Vulnerability Management

  • Vulnerability Tracking

    • Centralized vulnerability dashboard.
    • Severity classification (Critical, High, Medium, Low).
    • SLA for fixing vulnerabilities defined and enforced.
  • Security Policies

    • No critical/high vulnerabilities allowed in production.
    • Regular security audits and penetration testing.
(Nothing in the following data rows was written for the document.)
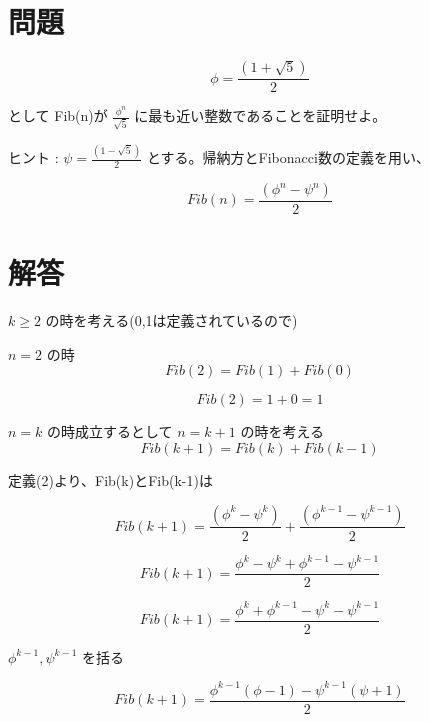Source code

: \documentclass[10pt]{jarticle}
\begin{document}
\section{問題}

\begin{equation}
	\phi = \frac{(1 + \sqrt{5})}{2}
\end{equation}

として Fib(n)が $\frac{\phi^n}{\sqrt{5}}$ に最も近い整数であることを証明せよ。

ヒント : $\psi = \frac{(1-\sqrt{5})}{2}$ とする。帰納方とFibonacci数の定義を用い、

\begin{equation}
	Fib(n) = \frac{(\phi^n - \psi^n)}{2}
\end{equation}

\section{解答}

$ k \geq 2 $ の時を考える(0,1は定義されているので)

$n = 2$ の時
\begin{displaymath}
	Fib(2) = Fib(1) + Fib(0)
\end{displaymath}

\begin{displaymath}
	Fib(2) = 1 + 0 = 1
\end{displaymath}

$ n = k $ の時成立するとして $ n = k + 1$ の時を考える
\begin{equation}
	Fib(k+1) = Fib(k) + Fib(k-1)
\end{equation}

定義(2)より、Fib(k)とFib(k-1)は

\begin{equation}
	Fib(k+1) =  \frac{(\phi^k - \psi^k)}{2} +  \frac{(\phi^{k-1} - \psi^{k-1})}{2}
\end{equation}

\begin{displaymath}
	Fib(k+1) =  \frac{\phi^k - \psi^k + \phi^{k-1} - \psi^{k-1}}{2}
\end{displaymath}

\begin{displaymath}
	Fib(k+1) =  \frac{\phi^k + \phi^{k-1} - \psi^k  - \psi^{k-1}}{2}
\end{displaymath}

$\phi^{k-1} , \psi^{k-1}$ を括る

\begin{equation}
	Fib(k+1) =  \frac{\phi^{k-1}(\phi - 1) - \psi^{k-1}(\psi + 1)}{2}
\end{equation}
\end{document}

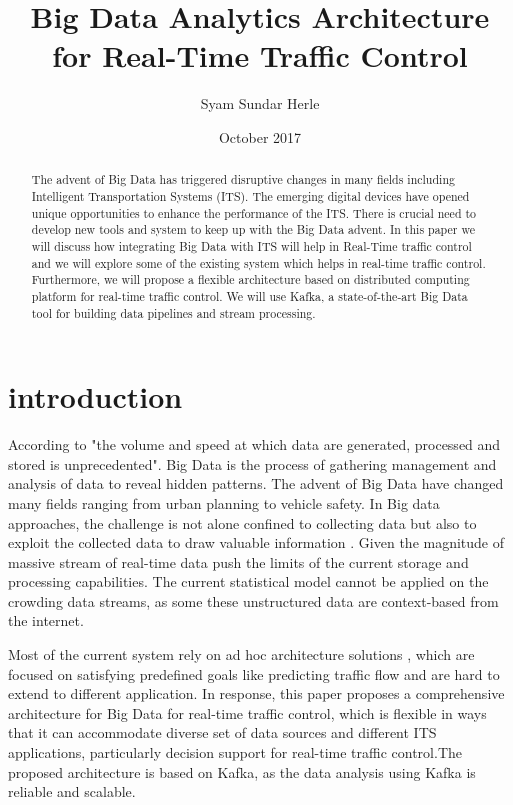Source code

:\documentclass[sigconf]{acmart}
\title{Big Data Analytics Architecture for Real-Time Traffic Control}
\author{Syam Sundar Herle}
\affiliation{%
  \institution{School of Informatics and Computing, IN 47408,
  U.S.A.}
  \streetaddress{P.O. Box 1212}
  \city{Bloomington} 
  \state{Indiana} 
  \postcode{47408}
}
\date{October 2017}
\begin{document}
\begin{abstract}
The advent of Big Data has triggered disruptive
changes in many fields including Intelligent Transportation
Systems (ITS). The emerging digital devices have opened unique opportunities  to enhance the performance of the ITS. There is crucial need to develop new tools and system to keep up with the Big Data advent. In this paper we will discuss how integrating Big Data with ITS will help in Real-Time traffic control and we will explore some of the existing system which helps in real-time traffic control. Furthermore, we will propose a flexible architecture based on distributed computing platform for real-time traffic control. We will use Kafka, a state-of-the-art Big
Data tool for building data pipelines and stream processing.
\end{abstract}




\maketitle

\section{introduction}

According to \cite{wwwbigdata} "the volume and speed at which data are generated, processed and stored is unprecedented". Big Data is the process of gathering management and analysis of data to reveal hidden patterns. The advent of Big Data have changed many fields ranging from urban planning to vehicle safety. In Big data approaches, the challenge is not alone confined to collecting data but also to exploit the collected data to draw valuable information . Given the magnitude of massive stream of real-time data push the limits of the current storage and processing capabilities. The current statistical model cannot be applied on the crowding data streams, as some these unstructured data \cite{unstruct} are context-based from the internet.

Most of the current system rely on ad hoc architecture solutions \cite{mapreduce} \cite{infomin}, which are focused on satisfying predefined goals like predicting traffic flow and are hard to extend to different application. In response, this paper proposes a comprehensive architecture for Big Data for real-time traffic control, which is flexible in ways that it can accommodate diverse set of data sources and different ITS applications, particularly decision support for real-time traffic control.The proposed architecture is based on Kafka, as the data analysis using Kafka is reliable and scalable.
\end{document}
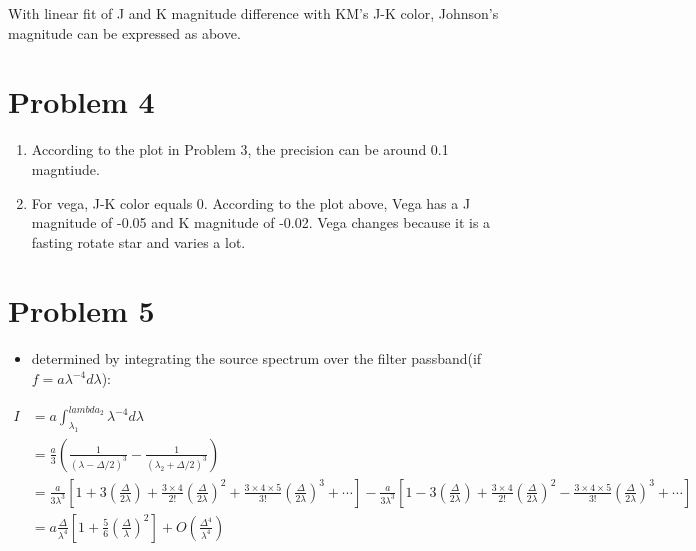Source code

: \documentclass{article}
\begin{document}
    With linear fit of J and K magnitude difference with KM's J-K color,
Johnson's magnitude can be expressed as above.

    \section{Problem 4}\label{problem-4}

\begin{enumerate}
\def\labelenumi{\alph{enumi})}
\itemsep1pt\parskip0pt
\item
  According to the plot in Problem 3, the precision can be around 0.1
  magntiude.
\item
  For vega, J-K color equals 0. According to the plot above, Vega has a
  J magnitude of -0.05 and K magnitude of -0.02. Vega changes because it
  is a fasting rotate star and varies a lot.
\end{enumerate}

    \section{Problem 5}\label{problem-5}

\begin{itemize}
\itemsep1pt\parskip0pt
\item
  determined by integrating the source spectrum over the filter
  passband(if $f = a\lambda^{-4}d\lambda$):
\end{itemize}

\begin{equation}
\begin{split}
I &= a\int_{\lambda_1}^{lambda_2} \lambda^{-4}d\lambda\\
&=\frac{a}{3}\left(\frac{1}{(\lambda - \Delta/2)^3}-\frac{1}{(\lambda_2+\Delta/2)^3}\right)\\
&=\frac{a}{3\lambda^3}\left[1+3\left(\frac{\Delta}{2\lambda}\right) + \frac{3\times4}{2!}\left(\frac{\Delta}{2\lambda}\right)^2+ \frac{3\times4\times5}{3!}\left(\frac{\Delta}{2\lambda}\right)^3+\cdots\right] - \frac{a}{3\lambda^3}\left[1-3\left(\frac{\Delta}{2\lambda}\right) + \frac{3\times4}{2!}\left(\frac{\Delta}{2\lambda}\right)^2-\frac{3\times4\times5}{3!}\left(\frac{\Delta}{2\lambda}\right)^3+\cdots\right]\\
&=a\frac{\Delta}{\lambda^4}\left[1+\frac{5}{6}\left(\frac{\Delta}{\lambda}\right)^2\right] + O\left(\frac{\Delta^4}{\lambda^4}\right)
\end{split}
\end{equation}
\end{document}
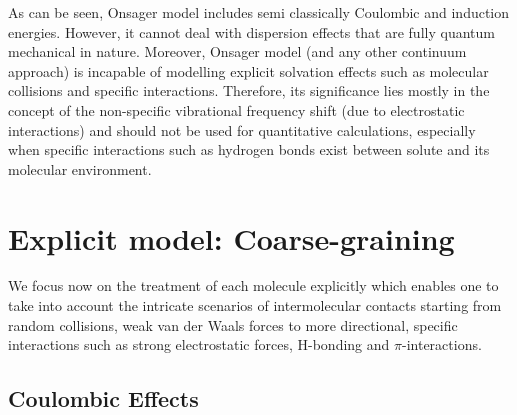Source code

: \documentclass[a4paper,titlepage,twoside,fleqn,12pt]{book}
\begin{document}
\begin{refsection}
As can be seen, Onsager model includes semi classically
Coulombic and induction energies. However, it cannot
deal with dispersion effects that are fully quantum mechanical
in nature. Moreover,
Onsager model (and any other continuum approach) 
is incapable of modelling
explicit solvation effects such as molecular collisions
and specific interactions. Therefore, its significance
lies mostly in the concept of the non\hyp{}specific
vibrational frequency shift (due to electrostatic
interactions) and should not be used for quantitative
calculations, especially when specific interactions such as
hydrogen bonds exist between solute and its molecular environment.


\section{Explicit model: Coarse-graining\label{s:vibr-solv-explicit-models}}

We focus now on the treatment of each molecule
explicitly which enables one to take into account
the intricate scenarios of intermolecular contacts
starting from random collisions, weak van der Waals
forces to more directional, specific interactions
such as strong electrostatic forces, H-bonding and
$\pi$-interactions.

\subsection{Coulombic Effects\label{s:dw-coul}}


\end{refsection}
\end{document}
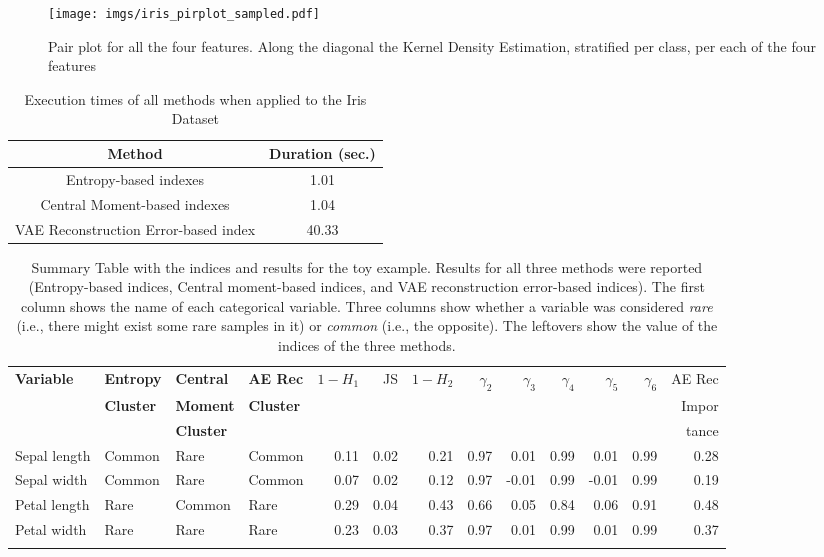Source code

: \begin{figure}
    \centering
    \texttt{[image: imgs/iris\_pirplot\_sampled.pdf]}
    \caption{Pair plot for all the four features. Along the diagonal the Kernel Density Estimation, stratified per class, per each of the four features}
    \label{fig:toy_example_marginals}
\end{figure}
\begin{table}
    \centering
    \begin{tabular}{|c|c|}
    \hline
    \textbf{Method} & \textbf{Duration (sec.)} \\
    \hline
     Entropy-based indexes    &  1.01\\
     Central Moment-based indexes    & 1.04\\
     VAE Reconstruction Error-based index & 40.33\\
     \hline
    \end{tabular}
    \caption{Execution times of all methods when applied to the Iris Dataset}
    \label{tab: execution_times}
\end{table}
\begin{footnotesize}
\begin{longtable}{|l|l|l|l|r|r|r|r|r|r|r|r|r|}
    \hline
    \textbf{Variable}& \textbf{Entropy} & \textbf{Central} & \textbf{AE Rec} &     $1-H_1$ & JS & $1-H_2$ &  $\gamma_2$ &  $\gamma_3$ &  $\gamma_4$ &  $\gamma_5$ &  $\gamma_6$ &  AE Rec  \\
     & \textbf{Cluster} & \textbf{Moment} & \textbf{Cluster} & & &  & &  & &  &  & Impor \\
     &  & \textbf{Cluster} & & & &  & &  & &  &  & tance \\
    \hline
    Sepal length &          Common &                   Rare &           Common &  0.11 &  0.02 &  0.21 &    0.97 &    0.01 &    0.99 &    0.01 &    0.99 &           0.28 \\
    Sepal width &          Common &                   Rare &           Common &  0.07&  0.02&  0.12&  0.97 &   -0.01 &    0.99 &  -0.01 &    0.99 &           0.19 \\
    Petal length &            Rare &                 Common &           Rare &  0.29 &  0.04 &  0.43 &    0.66 &    0.05&    0.84 &    0.06 &    0.91 &           0.48\\
    Petal width &            Rare &                   Rare &           Rare &  0.23 &  0.03 &  0.37 &    0.97&    0.01&    0.99&    0.01&    0.99&           0.37 \\
    \hline
    \caption{Summary Table with the indices and results for the toy example. Results for all three methods were reported (Entropy-based indices, Central moment-based indices, and VAE reconstruction error-based indices). 
    The first column shows the name of each categorical variable. Three columns show whether a variable was considered \emph{rare} (i.e., there might exist some rare samples in it) or \emph{common} (i.e., the opposite). The leftovers show the value of the indices of the three methods.
    }
    \label{tab: summary_table_indices_toy_example}
\end{longtable}
\end{footnotesize}

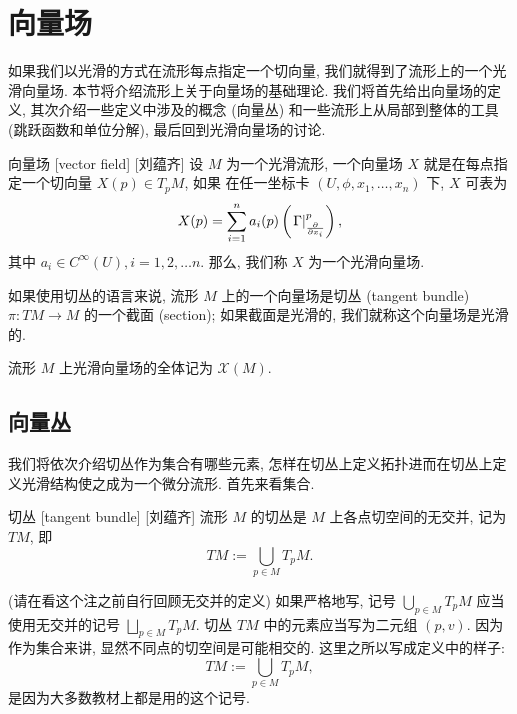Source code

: \documentclass[UTF8]{ctexart}
\begin{document}
\section{向量场}
    
        如果我们以光滑的方式在流形每点指定一个切向量, 我们就得到了流形上的一个光滑向量场. 本节将介绍流形上关于向量场的基础理论. 我们将首先给出向量场的定义, 其次介绍一些定义中涉及的概念 (向量丛) 和一些流形上从局部到整体的工具 (跳跃函数和单位分解), 最后回到光滑向量场的讨论. 

        \begin{dfn}
            []
            {向量场}
            [vector field]
            [刘蕴齐]
            设 \(M\) 为一个光滑流形, 一个向量场 \(X\) 就是在每点指定一个切向量 \(X(p) \in T_p M\), 如果
            在任一坐标卡 \((U,\phi,x_1,\dots,x_n)\) 下,  \(X\)  可表为
            \[
            X(p)=\sum_{i=1}^{n} a_{i}(p)\left(\diff{\frac{\partial}{\partial x_{i}}}{p}{}\right),
            \]
            其中 \(a_i \in C^{\infty}(U), i = 1,2, \dots n\). 那么, 我们称  \(X\)  为一个光滑向量场. 
            
            如果使用切丛的语言来说, 流形 \(M\) 上的一个向量场是切丛 (tangent bundle)  \(\pi: TM \to M\) 的一个截面 (section); 如果截面是光滑的, 我们就称这个向量场是光滑的. 
            
            流形  \(M\)  上光滑向量场的全体记为 \(\mathcal{X}(M)\).
        \end{dfn}
    
    \subsection{向量丛}
    
        我们将依次介绍切丛作为集合有哪些元素, 怎样在切丛上定义拓扑进而在切丛上定义光滑结构使之成为一个微分流形. 首先来看集合. 
        
        \begin{dfn}
            []
            {切丛}
            [tangent bundle]
            [刘蕴齐]
            流形 \(M\) 的切丛是 \(M\) 上各点切空间的无交并, 记为 \(TM\), 即
            \[
                TM:= \displaystyle\bigcup_{p \in M} T_p M.
            \]
        \end{dfn}

        \begin{rmk}
            []
            (请在看这个注之前自行回顾无交并的定义)
            如果严格地写, 记号 \(\displaystyle\bigcup_{p \in M} T_p M\) 应当使用无交并的记号 \(\displaystyle\bigsqcup_{p \in M} T_p M\).  
            切丛 \(T M\) 中的元素应当写为二元组 \((p, v)\). 
            因为作为集合来讲, 显然不同点的切空间是可能相交的. 
            这里之所以写成定义中的样子:
            \[
                TM:= \displaystyle\bigcup_{p \in M} T_p M,
            \]
            是因为大多数教材上都是用的这个记号. 
        \end{rmk}
\end{document}

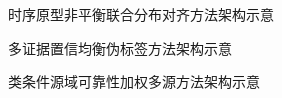 \documentclass[UTF8]{ctexart}
\begin{document}
\begin{figure}[htbp]
    \centering
    \resizebox{\textwidth}{!}{}
    \caption{时序原型非平衡联合分布对齐方法架构示意}
\end{figure}

\newpage

\begin{figure}[htbp]
    \centering
    \resizebox{\textwidth}{!}{}
    \caption{多证据置信均衡伪标签方法架构示意}
\end{figure}

\newpage

\begin{figure}[htbp]
    \centering
    \resizebox{\textwidth}{!}{}
    \caption{类条件源域可靠性加权多源方法架构示意}
\end{figure}
\end{document}
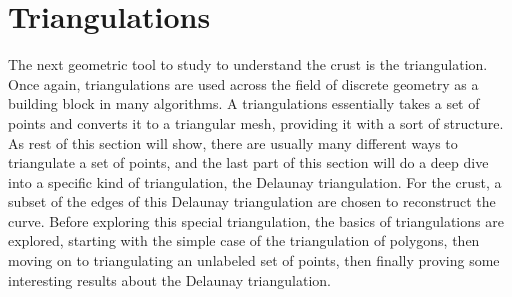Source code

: \clearpage
\newpage
\section{Triangulations}
The next geometric tool to study to understand the crust is the triangulation.
Once again, triangulations are used across the field of discrete geometry as a building block in many algorithms.
A triangulations essentially takes a set of points and converts it to a triangular mesh, providing it with a sort of structure.
As rest of this section will show, there are usually many different ways to triangulate a set of points, and the last part of this section will do a deep dive into a specific kind of triangulation, the Delaunay triangulation.
For the crust, a subset of the edges of this Delaunay triangulation are chosen to reconstruct the curve.
Before exploring this special triangulation, the basics of triangulations are explored, starting with the simple case of the triangulation of polygons, then moving on to triangulating an unlabeled set of points, then finally proving some interesting results about the Delaunay triangulation.






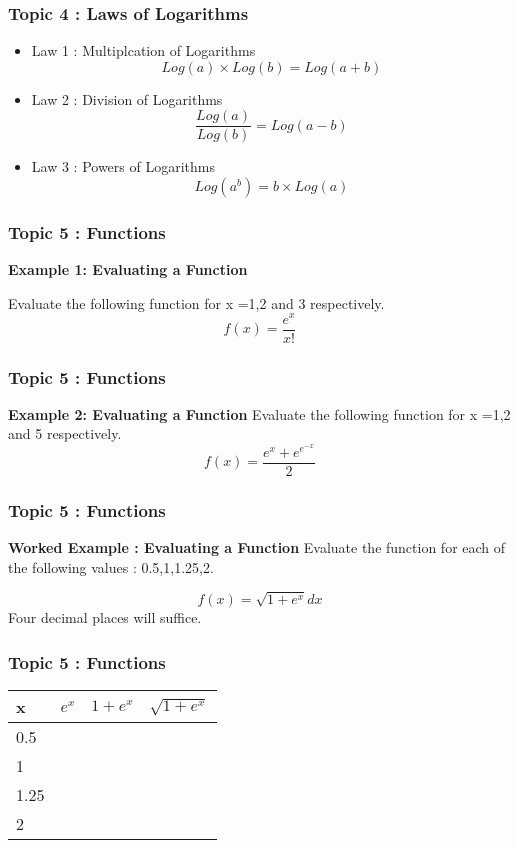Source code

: \documentclass{beamer}
\begin{document}
\begin{frame}
	\frametitle{ Topic 4 : Laws of Logarithms}
	\Large
	\begin{itemize}
		\item Law 1 : Multiplcation of Logarithms
		\[ Log(a) \times Log(b) = Log(a+b) \]
		\item Law 2 : Division of Logarithms
		\[ \frac{Log(a)}{Log(b)} = Log(a-b) \]
		\item Law 3 : Powers of Logarithms
		\[ Log(a^b) = b \times Log(a) \]
	\end{itemize}
	
	
	
\end{frame}


\begin{frame}
		\frametitle{Topic 5 : Functions}
			\Large
	\noindent \textbf{Example 1: Evaluating a Function}

	Evaluate the following function for x =1,2 and 3 respectively.
	\[ f(x) = \frac{e^x}{x!} \]
\end{frame}
\begin{frame}
		\frametitle{Topic 5 : Functions}
		\Large
		\noindent \textbf{Example 2: Evaluating a Function}
	\Large
	Evaluate the following function for x =1,2 and 5 respectively.
	\[ f(x) = \frac{e^x + e^{e^{-x}}}{2} \]
\end{frame}
\begin{frame}
		\frametitle{Topic 5 : Functions}
		\Large
		\noindent \textbf{Worked Example : Evaluating a Function}
\Large
Evaluate the function for each of the following values : 0.5,1,1.25,2.

\[f(x) =  \sqrt{1+e^{x}} dx \]
 Four decimal places will suffice.
\end{frame}
\begin{frame}
			\frametitle{Topic 5 : Functions}
			\Large

	\LARGE
	\begin{center}
\begin{tabular}{|l||c|c|c|}
	\hline \rule[-2ex]{0pt}{5.5ex} x & $e^x$ & $1+e^x$ & $\sqrt{1+e^x}$ \\ \hline
	\hline \rule[-2ex]{0pt}{5.5ex} 0.5 & \phantom{spacesp}  &  &  \\ 
	\hline \rule[-2ex]{0pt}{5.5ex} 1 &  &  &  \\ 
	\hline \rule[-2ex]{0pt}{5.5ex} 1.25 & \phantom{spacesp}  &  &  \\ 
	\hline \rule[-2ex]{0pt}{5.5ex} 2 & \phantom{spacesp}  & \phantom{spacesp} & \phantom{spacesp}  \\ 
	\hline 
\end{tabular} 
 \end{center}
\end{frame}
\end{document}
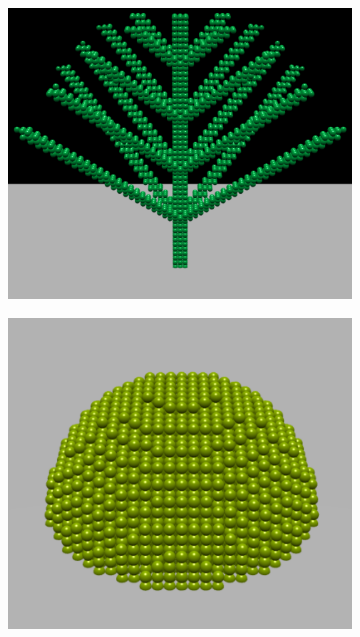 \documentclass[9pt]{pnas-new}
\begin{document}
\begin{figure}[!htb]
    \centering
    \begin{subfigure}{0.3\textwidth}
        \includegraphics[width=\textwidth]{fig/branching.png}
        \caption{}
    \end{subfigure}
    \begin{subfigure}{0.3\textwidth}
        \includegraphics[width=\textwidth]{fig/hemispherical.png}
        \caption{}

\end{subfigure}
\end{figure}
\end{document}
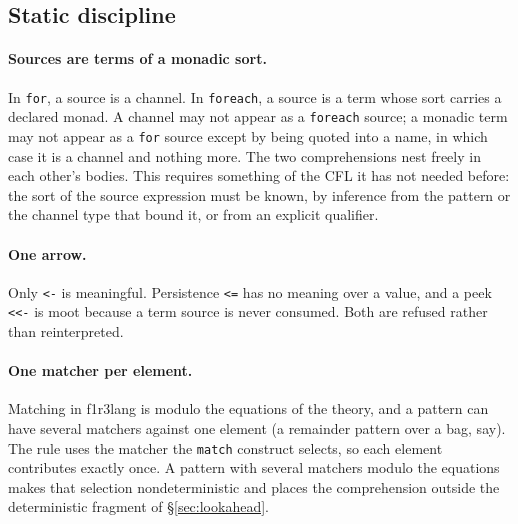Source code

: \documentclass[11pt]{article}
\theoremstyle{branddef}
\theoremstyle{brandplain}
\theoremstyle{brandrem}
\newcommand{\fe}{\texttt{foreach}}
\newcommand{\flang}{\textsf{f1r3lang}}
\begin{document}
\subsection{Static discipline}
\label{sec:static}

\paragraph{Sources are terms of a monadic sort.} In \texttt{for}, a source is a
channel. In \fe{}, a source is a term whose sort carries a declared monad. A
channel may not appear as a \fe{} source; a monadic term may not appear as a
\texttt{for} source except by being quoted into a name, in which case it is a
channel and nothing more. The two comprehensions nest freely in each other's
bodies. This requires something of the CFL it has not needed before: the sort
of the source expression must be known, by inference from the pattern or the
channel type that bound it, or from an explicit qualifier.

\paragraph{One arrow.} Only \texttt{<-} is meaningful. Persistence \texttt{<=}
has no meaning over a value, and a peek \texttt{<<-} is moot because a term
source is never consumed. Both are refused rather than reinterpreted.

\paragraph{One matcher per element.} Matching in \flang{} is modulo the
equations of the theory, and a pattern can have several matchers against one
element (a remainder pattern over a bag, say). The rule uses the matcher the
\texttt{match} construct selects, so each element contributes exactly once. A
pattern with several matchers modulo the equations makes that selection
nondeterministic and places the comprehension outside the deterministic
fragment of \S\ref{sec:lookahead}.
\end{document}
Infrastructure as Code - Terraform

Detailed Terraform practices moved to docs/terraform.md. ➡️ See: Terraform Checklist

Project Structure

  • Directory Layout
    • environments/: Contains environment-specific configurations (dev, staging, production).
    • modules/: Contains reusable, well-tested code blocks (e.g., vpc, ecs-cluster).
    • backend.tf: Configuration for remote state.

Best Practices

  • Code Quality

    • Use consistent naming conventions.
    • Add descriptions to all variables and outputs.
    • Use terraform fmt for formatting.
    • Run tflint for linting.
  • Variables & Locals

    • Don't hardcode values.
    • Use locals for computed values.
    • Use variable validation to enforce structure.
  • Resource Management

    • Use for_each instead of count for flexibility.
    • Use prevent_destroy for critical resources.
    • Tag all resources consistently.

State Management

🚨 CRITICAL FOR TEAM ENVIRONMENTS: Remote backend with state locking is MANDATORY for any team working with Terraform. Local state files are only acceptable for individual learning/experimentation.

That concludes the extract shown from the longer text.